In the selection of pertinent variables, the Lasso method demonstrated that age, eGFR, preprocedural hemoglobin, ST-elevation myocardial infarction, non-ST-elevation myocardial infarction/unstable angina, heart failure symptoms at admission, use of IABP, and CS were important for predicting the risk of AKI after PCI. SHAP also demonstrated that these variables, except for CS, were also important (Fig. 2). After removing IABP from the 12 NCDR variables, the Lasso method demonstrated that age, eGFR, preprocedural hemoglobin, ST-elevation myocardial infarction, non-ST-elevation myocardial infarction/unstable angina, heart failure symptoms at admission, and CS and CPA were important predictors of the risk of AKI after PCI. SHAP also demonstrated that these features, except for CPA, were also important.
SHAP model to estimate important variables with the light gradient boosting model using the 12 NCDR variables. The features are sorted in descending order by Shapley values. Abbreviations: CS: cardiogenic shock; CPA: cardiopulmonary arrest; DM: diabetes mellitus, Hb: hemoglobin; HF: heart failure, IABP: intra-aortic balloon pump; STEMI: ST-elevation myocardial infarction; UA/NSTEMI: unstable angina/non-ST elevation myocardial infarction.

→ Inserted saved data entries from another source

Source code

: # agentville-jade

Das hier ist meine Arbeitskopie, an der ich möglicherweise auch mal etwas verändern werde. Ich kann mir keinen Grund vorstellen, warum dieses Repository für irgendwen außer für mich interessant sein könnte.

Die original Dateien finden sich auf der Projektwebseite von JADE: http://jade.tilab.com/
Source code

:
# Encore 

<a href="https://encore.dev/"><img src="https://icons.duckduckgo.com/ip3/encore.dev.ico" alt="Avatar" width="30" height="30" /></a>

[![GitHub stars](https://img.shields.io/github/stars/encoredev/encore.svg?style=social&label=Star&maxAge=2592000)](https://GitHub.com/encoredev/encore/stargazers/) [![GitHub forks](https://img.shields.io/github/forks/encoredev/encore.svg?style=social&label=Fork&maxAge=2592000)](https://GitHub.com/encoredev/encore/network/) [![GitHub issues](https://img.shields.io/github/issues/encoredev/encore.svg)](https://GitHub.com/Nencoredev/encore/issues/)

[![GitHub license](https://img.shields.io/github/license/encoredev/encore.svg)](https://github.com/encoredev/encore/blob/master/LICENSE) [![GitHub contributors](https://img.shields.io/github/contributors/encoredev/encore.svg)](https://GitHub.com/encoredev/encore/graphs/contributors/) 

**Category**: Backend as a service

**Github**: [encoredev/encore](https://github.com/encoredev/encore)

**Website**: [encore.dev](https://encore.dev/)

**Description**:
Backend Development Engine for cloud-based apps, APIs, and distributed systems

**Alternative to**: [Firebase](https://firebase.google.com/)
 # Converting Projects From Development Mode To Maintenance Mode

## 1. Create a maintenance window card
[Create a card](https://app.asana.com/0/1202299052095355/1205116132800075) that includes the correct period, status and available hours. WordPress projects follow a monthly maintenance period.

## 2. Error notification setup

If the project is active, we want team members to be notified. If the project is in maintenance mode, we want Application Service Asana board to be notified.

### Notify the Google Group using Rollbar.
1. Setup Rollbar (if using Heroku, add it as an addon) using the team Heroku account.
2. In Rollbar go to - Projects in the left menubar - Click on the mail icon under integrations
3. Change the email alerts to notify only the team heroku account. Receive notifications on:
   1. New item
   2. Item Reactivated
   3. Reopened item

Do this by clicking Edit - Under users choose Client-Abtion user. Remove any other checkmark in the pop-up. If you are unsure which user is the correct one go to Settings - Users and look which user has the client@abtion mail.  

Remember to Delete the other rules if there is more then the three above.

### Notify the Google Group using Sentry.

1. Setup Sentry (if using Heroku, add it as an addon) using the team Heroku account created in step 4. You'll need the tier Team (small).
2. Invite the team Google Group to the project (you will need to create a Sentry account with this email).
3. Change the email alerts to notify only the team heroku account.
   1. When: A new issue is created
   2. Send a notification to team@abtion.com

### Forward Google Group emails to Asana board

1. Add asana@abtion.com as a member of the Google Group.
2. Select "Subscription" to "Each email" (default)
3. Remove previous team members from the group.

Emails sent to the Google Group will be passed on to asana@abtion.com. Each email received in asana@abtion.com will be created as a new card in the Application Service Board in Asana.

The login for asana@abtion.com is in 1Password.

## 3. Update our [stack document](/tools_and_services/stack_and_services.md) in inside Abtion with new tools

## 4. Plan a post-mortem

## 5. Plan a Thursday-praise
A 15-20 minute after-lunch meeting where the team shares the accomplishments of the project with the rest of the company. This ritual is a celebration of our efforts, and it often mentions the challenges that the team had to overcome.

According to SHAP, we selected age, eGFR, preprocedural hemoglobin, ST-elevation myocardial infarction, non-ST-elevation myocardial infarction/unstable angina, and heart failure symptoms at admission as six basic variables. We subsequently added IABP or CS to these six variables. We also analyzed six variables + IABP + CS, or six variables + CS + CPA with the light GBM, according to the variables selected using the Lasso method.
Notably, the AUC calculated by the light GBM with six basic variables with IABP or CS had a performance similar to that of the conventional logistic regression prediction model that included 12 variables (light GBM by six variables + IABP, AUC [training/testing datasets]: 0.790/0.784 (receiver operating characteristic (ROC) curves: Fig. 3A,B); light GBM by six variables + CS, AUC [training/testing datasets]: 0.779/0.772 (ROC curves: Fig. 4A,B); logistic regression, AUC [training/testing datasets]: 0.797/0.755 (ROC curves: Fig. 5A,B). The results of the other versions of the selected variables are presented in Table 3. As a sensitivity analysis, we used categorical variables instead of continuous variables for the light GBM, which revealed low AUC scores in the testing datasets (Table 3).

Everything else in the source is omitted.